Records drawn from a dataset
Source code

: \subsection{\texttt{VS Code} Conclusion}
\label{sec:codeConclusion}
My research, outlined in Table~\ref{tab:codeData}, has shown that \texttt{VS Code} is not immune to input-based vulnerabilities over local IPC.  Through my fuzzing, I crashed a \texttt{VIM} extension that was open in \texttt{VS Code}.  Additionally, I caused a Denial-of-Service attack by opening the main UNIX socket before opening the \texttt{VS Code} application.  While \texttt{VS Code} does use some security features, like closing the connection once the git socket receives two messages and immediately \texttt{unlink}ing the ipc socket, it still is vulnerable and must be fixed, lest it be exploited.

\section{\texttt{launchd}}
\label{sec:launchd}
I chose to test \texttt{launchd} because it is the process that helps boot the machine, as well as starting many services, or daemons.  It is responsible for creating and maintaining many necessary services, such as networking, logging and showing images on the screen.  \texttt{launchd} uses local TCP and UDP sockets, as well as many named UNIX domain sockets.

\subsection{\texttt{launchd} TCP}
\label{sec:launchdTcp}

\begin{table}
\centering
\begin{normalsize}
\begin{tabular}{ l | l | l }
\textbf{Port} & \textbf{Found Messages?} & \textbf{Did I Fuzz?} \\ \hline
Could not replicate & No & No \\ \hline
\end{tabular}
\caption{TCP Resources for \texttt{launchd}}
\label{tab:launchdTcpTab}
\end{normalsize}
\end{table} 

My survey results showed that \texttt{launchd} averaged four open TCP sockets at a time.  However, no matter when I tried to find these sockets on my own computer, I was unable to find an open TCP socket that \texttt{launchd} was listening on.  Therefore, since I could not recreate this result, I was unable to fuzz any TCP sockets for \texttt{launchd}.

● **Work request**
Find the word "label" in the entries above and gather every line that holds it.

● **Your solution**
\label{sec:codeConclusion}
\label{sec:launchd}
\label{sec:launchdTcp}
\label{tab:launchdTcpTab}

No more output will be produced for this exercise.